В четверг утром Клавдия встала, по своему обыкновению, рано, вымылась, тщательно уложила волосы в высокую прическу и принялась за уборку квартиры (вечером должна была вернуться дочь), методично убирая комнату за комнатой и не пропуская ни одной щели; в кабинете мужа хлестнула мокрой тряпкой кошку, попавшуюся ей под руку, кошка от неожиданности опрометью метнулась прочь, а Клавдия, сдерживая слезы, опять принялась орудовать тряпкой.
Брюханов в это время был далеко от Холмска; трясясь в стареньком «газике» на заднем сиденье, он перебирал в памяти события последних дней. О Клавдии он запретил себе думать, слишком неожиданно все произошло, и он теперь оценивал пережитое посторонними, беспощадными глазами. Он чувствовал глубокую потребность беспощадно взглянуть на все и в другом, тяжком для себя деле.
Оттягивать дальше уже невозможно, нынче он поедет к Захару Дерюгину; при мысли о Захаре всегда появлялась тупая боль и кожу охватывало жаром, точно ему в лицо швырнули пригоршню грязи. Машину сильно тряхнуло, Брюханов стукнулся головой и поморщился. Переплела их судьба с Захаром, никуда не денешься, мог бы и раньше выбраться, но, видно, время не приспело. Ну хорошо, попытаемся идти от логики, хорошо, сказал он себе, допустим, я был неправ. Но кто и когда предрешил, чтобы один человек всю жизнь отвечал за поступки другого, уже взрослого, отца четверых детей? Где записано, что он, секретарь райкома, с массой забот и дел, должен был уговаривать и доказывать Захару, что тот поступает нехорошо, не по совести, при живой жене живет с другой у всех на виду, будучи председателем колхоза? И эта история с партбилетом!
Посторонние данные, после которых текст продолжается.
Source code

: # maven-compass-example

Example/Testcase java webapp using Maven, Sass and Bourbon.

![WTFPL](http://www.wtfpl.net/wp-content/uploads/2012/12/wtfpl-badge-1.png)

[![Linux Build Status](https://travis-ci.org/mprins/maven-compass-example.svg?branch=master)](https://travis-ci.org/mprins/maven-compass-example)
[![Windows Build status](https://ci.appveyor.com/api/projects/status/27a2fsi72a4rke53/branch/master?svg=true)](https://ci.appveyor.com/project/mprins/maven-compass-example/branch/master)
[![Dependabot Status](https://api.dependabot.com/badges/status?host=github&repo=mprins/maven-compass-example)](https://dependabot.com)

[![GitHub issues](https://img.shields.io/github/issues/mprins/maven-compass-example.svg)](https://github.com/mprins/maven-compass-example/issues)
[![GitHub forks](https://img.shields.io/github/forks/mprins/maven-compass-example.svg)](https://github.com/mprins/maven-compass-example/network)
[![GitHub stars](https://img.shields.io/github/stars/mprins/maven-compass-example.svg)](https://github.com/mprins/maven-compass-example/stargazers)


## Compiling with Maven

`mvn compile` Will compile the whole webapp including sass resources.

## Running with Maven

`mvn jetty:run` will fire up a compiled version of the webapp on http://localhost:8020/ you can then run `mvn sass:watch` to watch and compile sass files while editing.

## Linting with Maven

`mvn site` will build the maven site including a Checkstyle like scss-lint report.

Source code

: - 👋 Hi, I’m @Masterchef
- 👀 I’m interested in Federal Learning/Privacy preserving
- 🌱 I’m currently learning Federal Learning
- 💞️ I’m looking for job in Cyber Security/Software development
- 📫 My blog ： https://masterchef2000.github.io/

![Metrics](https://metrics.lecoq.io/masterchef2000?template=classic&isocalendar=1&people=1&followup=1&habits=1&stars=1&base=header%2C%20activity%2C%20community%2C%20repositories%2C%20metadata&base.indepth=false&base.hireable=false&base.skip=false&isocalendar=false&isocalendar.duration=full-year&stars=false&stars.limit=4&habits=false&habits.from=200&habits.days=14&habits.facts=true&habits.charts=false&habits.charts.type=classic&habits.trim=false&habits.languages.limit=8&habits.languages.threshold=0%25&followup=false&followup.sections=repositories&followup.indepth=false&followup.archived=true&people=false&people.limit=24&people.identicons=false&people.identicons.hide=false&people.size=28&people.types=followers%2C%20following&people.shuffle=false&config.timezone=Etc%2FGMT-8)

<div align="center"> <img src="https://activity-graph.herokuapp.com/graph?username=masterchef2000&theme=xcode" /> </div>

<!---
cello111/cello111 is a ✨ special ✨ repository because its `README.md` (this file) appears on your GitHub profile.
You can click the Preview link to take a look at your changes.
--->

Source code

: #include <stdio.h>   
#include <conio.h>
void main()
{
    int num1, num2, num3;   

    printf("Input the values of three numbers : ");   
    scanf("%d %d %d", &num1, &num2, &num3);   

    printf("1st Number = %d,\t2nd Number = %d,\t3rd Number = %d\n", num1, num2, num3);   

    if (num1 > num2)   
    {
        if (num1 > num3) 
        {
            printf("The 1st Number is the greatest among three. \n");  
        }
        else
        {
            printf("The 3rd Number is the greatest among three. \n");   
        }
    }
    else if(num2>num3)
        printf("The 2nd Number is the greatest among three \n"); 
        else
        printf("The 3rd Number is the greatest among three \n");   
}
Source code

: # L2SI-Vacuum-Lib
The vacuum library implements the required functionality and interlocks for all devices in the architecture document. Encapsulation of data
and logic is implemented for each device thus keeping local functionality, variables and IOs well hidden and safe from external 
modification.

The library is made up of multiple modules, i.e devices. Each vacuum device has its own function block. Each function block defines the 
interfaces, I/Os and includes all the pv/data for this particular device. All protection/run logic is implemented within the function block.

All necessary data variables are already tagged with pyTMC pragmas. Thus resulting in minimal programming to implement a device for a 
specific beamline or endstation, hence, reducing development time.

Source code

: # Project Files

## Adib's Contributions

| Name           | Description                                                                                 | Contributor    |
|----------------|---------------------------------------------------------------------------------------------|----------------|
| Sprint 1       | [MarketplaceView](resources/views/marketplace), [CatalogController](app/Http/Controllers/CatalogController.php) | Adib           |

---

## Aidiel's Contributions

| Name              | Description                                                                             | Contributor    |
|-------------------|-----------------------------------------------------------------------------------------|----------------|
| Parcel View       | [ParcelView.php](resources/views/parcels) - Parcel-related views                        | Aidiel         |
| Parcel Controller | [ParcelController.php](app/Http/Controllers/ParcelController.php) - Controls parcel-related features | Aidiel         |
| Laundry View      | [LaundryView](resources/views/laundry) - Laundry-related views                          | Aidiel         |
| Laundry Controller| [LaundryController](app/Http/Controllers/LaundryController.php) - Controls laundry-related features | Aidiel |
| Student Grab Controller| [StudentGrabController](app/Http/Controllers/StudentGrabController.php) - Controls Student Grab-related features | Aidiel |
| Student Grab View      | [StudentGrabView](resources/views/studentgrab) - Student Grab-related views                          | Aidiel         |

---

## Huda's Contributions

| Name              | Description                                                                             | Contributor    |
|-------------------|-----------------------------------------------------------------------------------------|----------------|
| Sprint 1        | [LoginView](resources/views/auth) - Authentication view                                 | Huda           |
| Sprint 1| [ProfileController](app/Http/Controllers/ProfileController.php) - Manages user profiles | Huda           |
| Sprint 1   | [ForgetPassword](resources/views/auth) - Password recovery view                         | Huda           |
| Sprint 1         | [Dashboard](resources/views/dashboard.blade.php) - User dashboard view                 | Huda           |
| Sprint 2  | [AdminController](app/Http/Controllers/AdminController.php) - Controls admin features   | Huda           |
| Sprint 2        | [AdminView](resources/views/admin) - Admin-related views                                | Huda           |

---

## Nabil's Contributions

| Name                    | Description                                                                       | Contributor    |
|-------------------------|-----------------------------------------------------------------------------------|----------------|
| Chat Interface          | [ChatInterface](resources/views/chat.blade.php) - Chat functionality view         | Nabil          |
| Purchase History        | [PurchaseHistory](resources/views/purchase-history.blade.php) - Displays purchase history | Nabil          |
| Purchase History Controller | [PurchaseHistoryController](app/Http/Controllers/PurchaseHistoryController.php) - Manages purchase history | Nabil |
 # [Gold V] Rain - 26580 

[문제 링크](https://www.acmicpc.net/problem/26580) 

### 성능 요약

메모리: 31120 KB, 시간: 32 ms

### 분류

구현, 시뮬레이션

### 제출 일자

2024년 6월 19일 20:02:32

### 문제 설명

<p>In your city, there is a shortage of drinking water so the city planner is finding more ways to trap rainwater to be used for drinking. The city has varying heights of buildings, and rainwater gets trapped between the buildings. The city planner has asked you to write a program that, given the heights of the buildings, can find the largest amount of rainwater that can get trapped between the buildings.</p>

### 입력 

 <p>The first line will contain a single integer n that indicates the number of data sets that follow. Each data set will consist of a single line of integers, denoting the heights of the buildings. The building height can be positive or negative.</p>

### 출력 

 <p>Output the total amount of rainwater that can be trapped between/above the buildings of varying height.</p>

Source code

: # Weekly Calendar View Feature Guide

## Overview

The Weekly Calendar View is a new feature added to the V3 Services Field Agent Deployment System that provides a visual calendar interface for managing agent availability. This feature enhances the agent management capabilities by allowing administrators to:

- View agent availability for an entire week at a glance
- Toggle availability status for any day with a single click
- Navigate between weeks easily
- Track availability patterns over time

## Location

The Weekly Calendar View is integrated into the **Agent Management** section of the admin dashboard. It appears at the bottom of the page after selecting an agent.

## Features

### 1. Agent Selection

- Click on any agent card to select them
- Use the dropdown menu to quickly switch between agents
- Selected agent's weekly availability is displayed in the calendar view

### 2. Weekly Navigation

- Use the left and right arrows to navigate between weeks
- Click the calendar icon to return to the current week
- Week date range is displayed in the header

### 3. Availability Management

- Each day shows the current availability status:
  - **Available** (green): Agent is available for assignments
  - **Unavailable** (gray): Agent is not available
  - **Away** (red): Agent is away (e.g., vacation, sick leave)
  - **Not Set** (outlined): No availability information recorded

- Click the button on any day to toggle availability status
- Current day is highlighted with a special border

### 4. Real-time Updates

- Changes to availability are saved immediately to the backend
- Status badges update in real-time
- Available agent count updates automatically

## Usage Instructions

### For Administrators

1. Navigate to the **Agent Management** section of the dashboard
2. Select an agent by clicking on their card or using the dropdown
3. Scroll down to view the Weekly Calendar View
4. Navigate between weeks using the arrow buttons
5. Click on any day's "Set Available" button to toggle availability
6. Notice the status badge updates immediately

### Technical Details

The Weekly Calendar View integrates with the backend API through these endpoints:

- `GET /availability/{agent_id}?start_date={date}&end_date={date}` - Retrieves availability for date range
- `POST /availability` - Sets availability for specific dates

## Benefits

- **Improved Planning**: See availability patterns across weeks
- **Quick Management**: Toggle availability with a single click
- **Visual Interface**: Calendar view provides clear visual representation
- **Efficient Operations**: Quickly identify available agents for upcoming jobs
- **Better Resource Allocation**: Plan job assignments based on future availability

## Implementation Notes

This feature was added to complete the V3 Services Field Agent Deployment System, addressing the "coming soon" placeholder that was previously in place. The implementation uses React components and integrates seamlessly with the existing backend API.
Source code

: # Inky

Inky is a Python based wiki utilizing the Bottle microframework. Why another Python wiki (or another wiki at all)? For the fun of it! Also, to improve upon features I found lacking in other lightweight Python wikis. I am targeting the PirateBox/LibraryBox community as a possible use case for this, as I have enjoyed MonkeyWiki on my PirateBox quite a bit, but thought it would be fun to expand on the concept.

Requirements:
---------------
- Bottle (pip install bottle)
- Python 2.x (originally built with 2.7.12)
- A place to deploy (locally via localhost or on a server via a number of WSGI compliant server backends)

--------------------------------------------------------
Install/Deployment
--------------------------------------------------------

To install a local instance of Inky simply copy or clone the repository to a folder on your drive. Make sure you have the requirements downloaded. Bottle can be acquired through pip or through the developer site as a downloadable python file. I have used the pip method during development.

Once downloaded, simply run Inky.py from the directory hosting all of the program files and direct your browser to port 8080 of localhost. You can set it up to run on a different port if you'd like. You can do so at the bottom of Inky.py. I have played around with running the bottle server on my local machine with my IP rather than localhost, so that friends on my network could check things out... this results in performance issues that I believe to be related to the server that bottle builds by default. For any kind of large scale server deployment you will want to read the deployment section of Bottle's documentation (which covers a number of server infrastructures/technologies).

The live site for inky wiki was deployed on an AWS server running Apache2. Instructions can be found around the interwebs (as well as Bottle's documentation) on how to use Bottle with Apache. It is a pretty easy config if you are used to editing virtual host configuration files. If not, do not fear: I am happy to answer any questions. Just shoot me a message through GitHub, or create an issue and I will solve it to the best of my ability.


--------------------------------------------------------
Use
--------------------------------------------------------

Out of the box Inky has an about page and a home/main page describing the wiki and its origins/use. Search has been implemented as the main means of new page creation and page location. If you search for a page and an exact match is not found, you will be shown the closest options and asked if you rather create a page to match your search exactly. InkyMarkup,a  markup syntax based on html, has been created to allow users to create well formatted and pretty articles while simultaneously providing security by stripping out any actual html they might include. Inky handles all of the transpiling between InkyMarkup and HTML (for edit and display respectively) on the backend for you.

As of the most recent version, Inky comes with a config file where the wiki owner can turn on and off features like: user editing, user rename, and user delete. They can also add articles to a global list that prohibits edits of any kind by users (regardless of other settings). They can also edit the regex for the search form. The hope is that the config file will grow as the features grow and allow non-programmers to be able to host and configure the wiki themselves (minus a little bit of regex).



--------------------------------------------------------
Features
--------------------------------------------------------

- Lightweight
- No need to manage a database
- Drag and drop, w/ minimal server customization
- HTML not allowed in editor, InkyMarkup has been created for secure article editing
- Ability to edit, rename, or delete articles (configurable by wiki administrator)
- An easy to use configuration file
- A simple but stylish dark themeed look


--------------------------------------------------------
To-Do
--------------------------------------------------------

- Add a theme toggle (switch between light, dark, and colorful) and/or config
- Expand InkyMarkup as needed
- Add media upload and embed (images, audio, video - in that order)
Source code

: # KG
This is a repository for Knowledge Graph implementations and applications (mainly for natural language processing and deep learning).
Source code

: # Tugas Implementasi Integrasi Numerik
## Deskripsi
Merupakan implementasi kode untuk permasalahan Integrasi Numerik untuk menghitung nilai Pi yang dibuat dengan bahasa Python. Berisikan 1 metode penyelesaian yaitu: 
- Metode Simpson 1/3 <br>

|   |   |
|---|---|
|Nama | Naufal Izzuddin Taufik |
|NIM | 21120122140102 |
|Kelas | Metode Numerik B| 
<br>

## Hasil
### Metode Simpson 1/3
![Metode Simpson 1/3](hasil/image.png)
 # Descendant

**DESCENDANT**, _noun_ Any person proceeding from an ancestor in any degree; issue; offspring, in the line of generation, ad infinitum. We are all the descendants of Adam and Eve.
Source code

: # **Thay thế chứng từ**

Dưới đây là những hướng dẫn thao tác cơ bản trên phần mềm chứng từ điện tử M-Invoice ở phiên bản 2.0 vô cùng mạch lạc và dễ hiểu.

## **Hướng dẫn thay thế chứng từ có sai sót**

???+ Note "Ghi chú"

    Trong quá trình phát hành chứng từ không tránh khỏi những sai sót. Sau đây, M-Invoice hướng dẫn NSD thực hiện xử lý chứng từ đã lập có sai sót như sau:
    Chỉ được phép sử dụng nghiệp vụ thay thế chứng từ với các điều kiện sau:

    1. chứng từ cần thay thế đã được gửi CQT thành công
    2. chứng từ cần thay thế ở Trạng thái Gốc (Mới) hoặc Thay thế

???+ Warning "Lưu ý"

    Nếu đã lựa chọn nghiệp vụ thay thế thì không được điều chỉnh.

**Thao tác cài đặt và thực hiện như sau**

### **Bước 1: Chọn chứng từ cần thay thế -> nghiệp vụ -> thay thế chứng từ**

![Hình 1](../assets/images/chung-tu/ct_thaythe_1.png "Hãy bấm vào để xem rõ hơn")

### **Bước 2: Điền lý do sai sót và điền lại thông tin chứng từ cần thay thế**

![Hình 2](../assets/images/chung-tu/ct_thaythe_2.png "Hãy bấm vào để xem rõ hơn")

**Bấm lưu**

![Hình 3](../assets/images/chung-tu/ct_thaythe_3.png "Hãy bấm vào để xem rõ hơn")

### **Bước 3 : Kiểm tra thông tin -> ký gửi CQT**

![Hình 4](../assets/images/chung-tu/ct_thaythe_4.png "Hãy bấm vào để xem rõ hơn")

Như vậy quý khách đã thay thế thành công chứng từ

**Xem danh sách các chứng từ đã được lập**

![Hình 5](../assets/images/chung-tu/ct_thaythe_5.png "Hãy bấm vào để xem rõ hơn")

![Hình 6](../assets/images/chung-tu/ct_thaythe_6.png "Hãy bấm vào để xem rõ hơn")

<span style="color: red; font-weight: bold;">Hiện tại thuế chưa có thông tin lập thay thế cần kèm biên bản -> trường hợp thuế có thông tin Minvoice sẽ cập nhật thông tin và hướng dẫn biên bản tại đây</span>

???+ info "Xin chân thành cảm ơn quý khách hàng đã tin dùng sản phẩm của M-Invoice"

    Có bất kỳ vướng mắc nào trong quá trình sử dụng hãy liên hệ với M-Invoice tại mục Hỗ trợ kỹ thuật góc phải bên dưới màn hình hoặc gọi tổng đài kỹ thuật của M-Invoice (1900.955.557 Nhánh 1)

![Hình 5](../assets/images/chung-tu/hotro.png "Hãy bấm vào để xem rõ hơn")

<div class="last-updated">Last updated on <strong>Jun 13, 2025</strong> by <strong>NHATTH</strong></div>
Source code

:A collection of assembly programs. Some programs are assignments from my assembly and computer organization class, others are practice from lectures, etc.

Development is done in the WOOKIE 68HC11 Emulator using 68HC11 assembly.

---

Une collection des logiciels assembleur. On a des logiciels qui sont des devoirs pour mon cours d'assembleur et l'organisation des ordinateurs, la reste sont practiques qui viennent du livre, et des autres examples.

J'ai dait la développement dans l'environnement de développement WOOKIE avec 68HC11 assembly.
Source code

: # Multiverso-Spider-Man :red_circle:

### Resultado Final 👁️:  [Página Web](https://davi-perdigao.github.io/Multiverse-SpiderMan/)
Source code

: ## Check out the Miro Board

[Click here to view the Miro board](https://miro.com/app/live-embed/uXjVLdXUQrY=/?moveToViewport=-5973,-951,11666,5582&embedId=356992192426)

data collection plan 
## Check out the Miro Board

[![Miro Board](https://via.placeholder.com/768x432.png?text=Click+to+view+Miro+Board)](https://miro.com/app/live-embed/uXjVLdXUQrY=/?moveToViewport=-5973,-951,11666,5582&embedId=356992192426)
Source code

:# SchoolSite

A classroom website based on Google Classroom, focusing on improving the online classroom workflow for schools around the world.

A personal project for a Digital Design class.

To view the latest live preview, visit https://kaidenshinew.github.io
Он взглянул в затылок шоферу, распахнул полы пальто, в машине было душно; мысль о Клавдии заставила его еще более помрачнеть, он полез за папиросами и долго чиркал спичкой, прикуривая, надо будет позвонить ей из Зежска. «Глупо, глупо, – подумал он, – не хватило тогда у меня с Захаром обыкновенной житейской мудрости, терпимости не хватило». Хотя почему он должен все брать на себя? Как он мог удержать Захара от опрометчивого шага с партийным билетом? Откуда он мог знать, что тому вожжа под хвост попадет; разумеется, у каждого есть нервы и каждый может сорваться, но почему за это должен отвечать кто-то другой? Только потому, что они с Захаром Дерюгиным в молодости тряслись в седлах рядом и рядом же, захлебываясь встречным ветром, ходили в атаку? «И потому, потому, – одернул Брюханов самого себя, – но не только потому. Ты же сам знаешь, что удели ты Захару Дерюгину чуть-чуть больше внимания (а это было в твоей власти), и не было бы такого срыва, не было бы этой знобящей трещины в собственной душе. Ты мог и должен был это сделать, – повторил он с угрюмым озлоблением к себе, – ты не в состоянии был уследить за каждым в отдельности в районе, но Захар Дерюгин – это не каждый».
Он болезненно ярко вспомнил, как уходил Захар в последний раз из его кабинета, вспомнил, как встретились их глаза и как он не выдержал, отвел свои, вспомнил и опять почувствовал охваченное жаром лицо; не по этой ли причине он не видел с тех пор Захара? И собрание в Густищи ездил проводить предрика, и позже он ни разу не выбрался в Густищи, объезжал стороной… Было бы так, если бы он чувствовал себя полностью правым? Да только ли Захар? Довольно, стоп, с усилием задавил он в себе мысль о Клавдии. Она женщина, и какая женщина, ее винить нечего, поддалась минуте, своему одиночеству, отчаянию, порыву, да, черт, не каменный же и он, в конце концов?
Решение ехать в Зежск и видеть Захара Дерюгина пришло внезапно, твердо и безоговорочно, и он, выбрав момент, зашел к Петрову, тот только что отпустил делегацию работниц со швейной фабрики. Брюханову казалось, что Петров вообще не выходит из своего кабинета; совсем болен, подумал с шевельнувшейся тревогой Брюханов, опускаясь в кресло.
– Кури, Тихон Иванович, московские, сын прислал, в Москве проездом был, вот не сумел вырваться, три только дня они в столице и были, их летную часть комплектовали, – с сожалением махнул Петров рукой.
– И куда он теперь? Надолго?
– Загранкомандировка. По телефону много не скажешь. Обещал написать, а так хотелось увидеться.
Преодолевая волнение, Петров сосредоточился на лежащей перед ним бумаге; Брюханов видел его желтые худые ладони и мучился желанием высказать то, что сейчас чувствует сам, что они все понимают, что значит для них Петров и на что они готовы для него… Но Петров не допускал ни малейших знаков сочувствия и сантиментов в свой адрес, и сейчас, словно угадывая мысли Брюханова, он оторвался от бумаг и посмотрел в упор.
– Ну, что у тебя, Тихон Иванович? Давай, жду товарищей из Смоленска.
– Хочу, Константин Леонтьевич, съездить в Зежск на моторный. На недельку, присмотрюсь, возможно, удастся прощупать какие-нибудь узлы, лихорадит стройку.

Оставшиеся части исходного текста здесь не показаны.